**Problem statement**
Go through the data underneath and report how many lines hold the string "from", giving only the number.

Stored data entries:

# # #

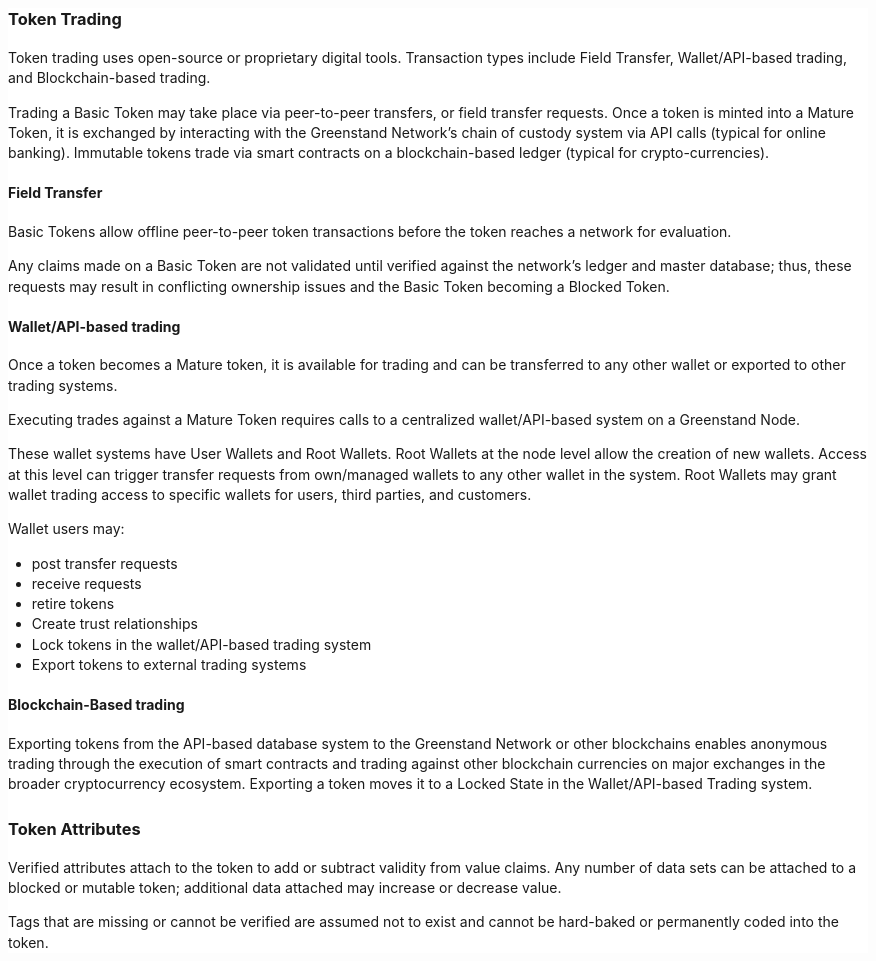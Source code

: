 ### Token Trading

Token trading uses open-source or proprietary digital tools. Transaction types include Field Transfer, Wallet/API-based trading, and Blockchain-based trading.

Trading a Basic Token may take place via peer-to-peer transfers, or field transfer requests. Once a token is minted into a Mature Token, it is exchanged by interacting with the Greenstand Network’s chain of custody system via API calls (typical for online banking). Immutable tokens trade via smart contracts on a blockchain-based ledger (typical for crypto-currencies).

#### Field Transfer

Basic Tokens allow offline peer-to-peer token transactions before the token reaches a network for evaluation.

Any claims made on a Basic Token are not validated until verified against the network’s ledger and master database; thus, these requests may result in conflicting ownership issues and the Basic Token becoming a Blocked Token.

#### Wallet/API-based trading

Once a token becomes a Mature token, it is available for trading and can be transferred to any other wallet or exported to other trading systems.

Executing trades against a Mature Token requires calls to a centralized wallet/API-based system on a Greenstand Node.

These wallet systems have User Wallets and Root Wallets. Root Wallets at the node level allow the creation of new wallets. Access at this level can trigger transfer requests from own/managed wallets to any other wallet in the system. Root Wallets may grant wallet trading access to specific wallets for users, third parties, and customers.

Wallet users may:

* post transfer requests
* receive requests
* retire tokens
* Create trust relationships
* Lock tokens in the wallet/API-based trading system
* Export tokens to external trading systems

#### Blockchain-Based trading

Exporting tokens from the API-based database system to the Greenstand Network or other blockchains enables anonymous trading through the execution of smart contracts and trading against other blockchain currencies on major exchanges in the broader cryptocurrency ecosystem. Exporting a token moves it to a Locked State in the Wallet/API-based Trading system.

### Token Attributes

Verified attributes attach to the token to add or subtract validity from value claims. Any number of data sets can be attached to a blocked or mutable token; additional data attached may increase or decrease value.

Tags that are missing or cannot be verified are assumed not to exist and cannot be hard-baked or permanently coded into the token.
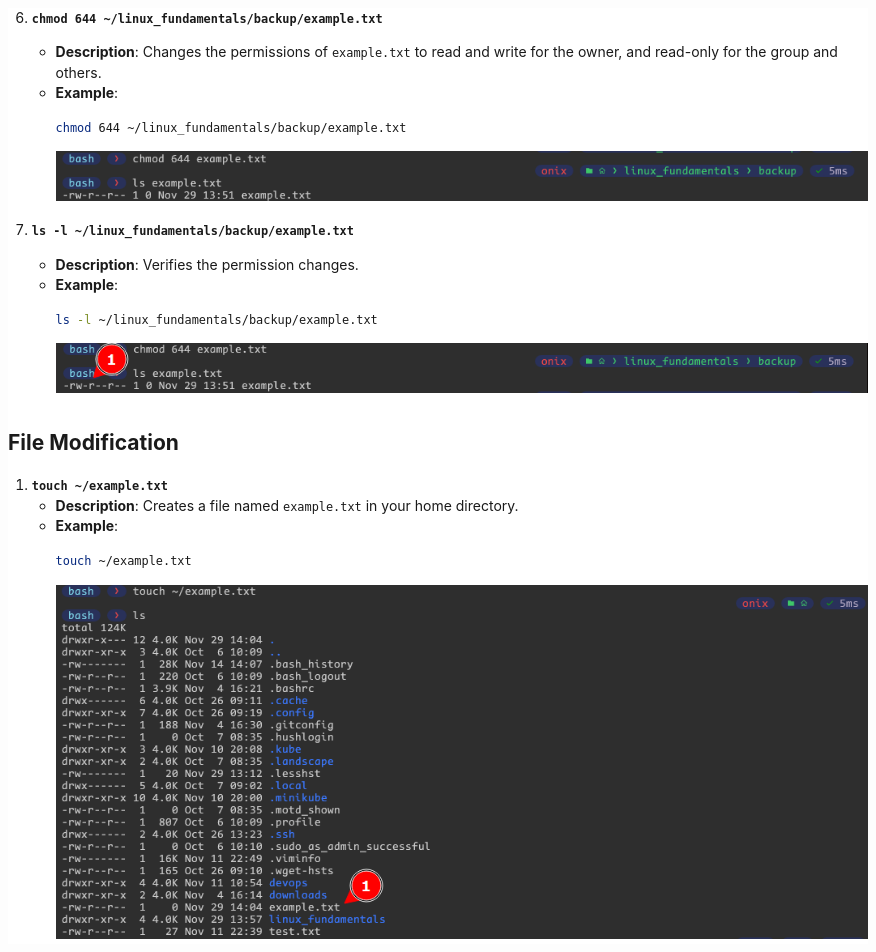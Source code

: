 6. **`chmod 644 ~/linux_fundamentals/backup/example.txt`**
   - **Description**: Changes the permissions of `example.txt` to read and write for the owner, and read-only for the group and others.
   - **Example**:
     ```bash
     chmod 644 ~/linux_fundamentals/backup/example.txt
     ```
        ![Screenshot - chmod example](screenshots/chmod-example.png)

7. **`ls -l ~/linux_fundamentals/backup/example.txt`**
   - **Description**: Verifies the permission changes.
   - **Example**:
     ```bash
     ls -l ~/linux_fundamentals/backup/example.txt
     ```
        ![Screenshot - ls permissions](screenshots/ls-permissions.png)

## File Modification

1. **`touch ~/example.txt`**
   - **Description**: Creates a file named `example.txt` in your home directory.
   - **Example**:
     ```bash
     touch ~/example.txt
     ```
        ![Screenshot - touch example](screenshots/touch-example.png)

# # #

**Exercise response**
3